§ **Exercise**:
Below are the records. Reproduce the line that contains "Within a few" and every line after it to the end, exactly and alone.

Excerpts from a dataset
↓↓↓

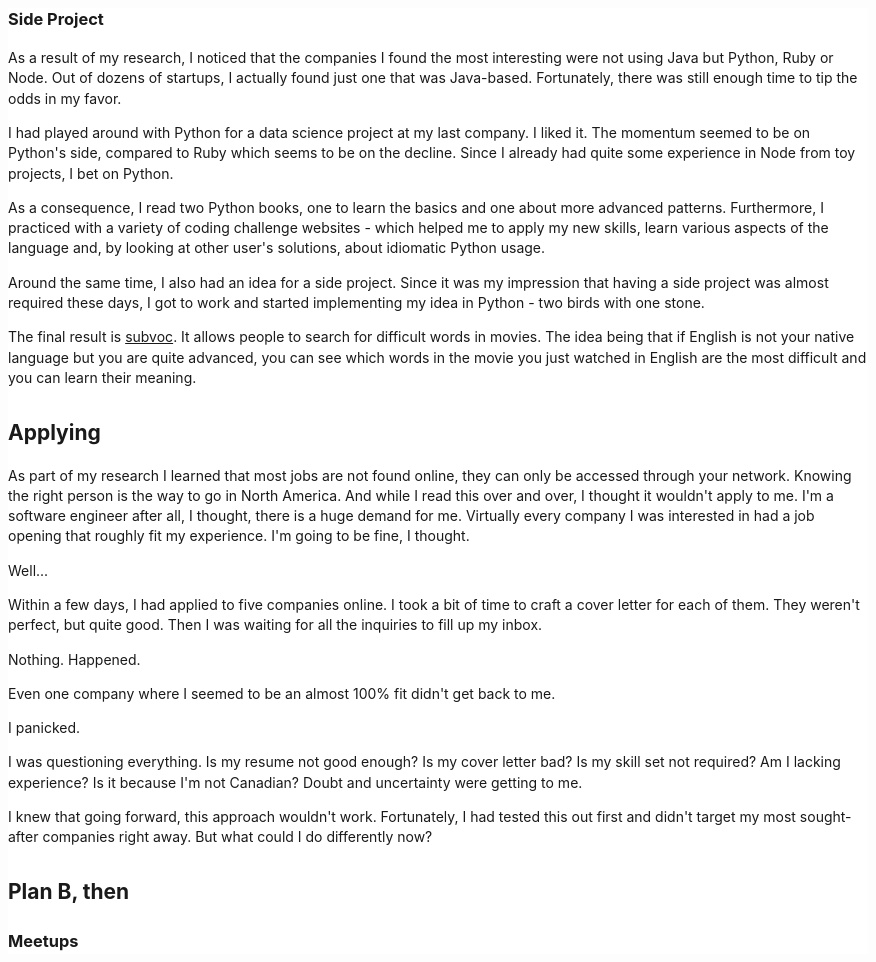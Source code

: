### Side Project

As a result of my research, I noticed that the companies I found the most interesting were not using Java but Python, Ruby or Node. Out of dozens of startups, I actually found just one that was Java-based. Fortunately, there was still enough time to tip the odds in my favor.

I had played around with Python for a data science project at my last company. I liked it. The momentum seemed to be on Python's side, compared to Ruby which seems to be on the decline. Since I already had quite some experience in Node from toy projects, I bet on Python.

As a consequence, I read two Python books, one to learn the basics and one about more advanced patterns. Furthermore, I practiced with a variety of coding challenge websites - which helped me to apply my new skills, learn various aspects of the language and, by looking at other user's solutions, about idiomatic Python usage.

Around the same time, I also had an idea for a side project. Since it was my impression that having a side project was almost required these days, I got to work and started implementing my idea in Python - two birds with one stone.

The final result is [subvoc](https://subvoc.stephanbehnke.com/). It allows people to search for difficult words in movies. The idea being that if English is not your native language but you are quite advanced, you can see which words in the movie you just watched in English are the most difficult and you can learn their meaning.


## Applying

As part of my research I learned that most jobs are not found online, they can only be accessed through your network. Knowing the right person is the way to go in North America. And while I read this over and over, I thought it wouldn't apply to me. I'm a software engineer after all, I thought, there is a huge demand for me. Virtually every company I was interested in had a job opening that roughly fit my experience. I'm going to be fine, I thought.

Well...

Within a few days, I had applied to five companies online. I took a bit of time to craft a cover letter for each of them. They weren't perfect, but quite good. Then I was waiting for all the inquiries to fill up my inbox. 

Nothing. Happened. 

Even one company where I seemed to be an almost 100% fit didn't get back to me.

I panicked.

I was questioning everything. Is my resume not good enough? Is my cover letter bad? Is my skill set not required? Am I lacking experience? Is it because I'm not Canadian? Doubt and uncertainty were getting to me.

I knew that going forward, this approach wouldn't work. Fortunately, I had tested this out first and didn't target my most sought-after companies right away. But what could I do differently now?


## Plan B, then

### Meetups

↑↑↑

§ **Answer to this exercise**:
Within a few days, I had applied to five companies online. I took a bit of time to craft a cover letter for each of them. They weren't perfect, but quite good. Then I was waiting for all the inquiries to fill up my inbox. 

Nothing. Happened. 

Even one company where I seemed to be an almost 100% fit didn't get back to me.

I panicked.

I was questioning everything. Is my resume not good enough? Is my cover letter bad? Is my skill set not required? Am I lacking experience? Is it because I'm not Canadian? Doubt and uncertainty were getting to me.

I knew that going forward, this approach wouldn't work. Fortunately, I had tested this out first and didn't target my most sought-after companies right away. But what could I do differently now?


## Plan B, then

### Meetups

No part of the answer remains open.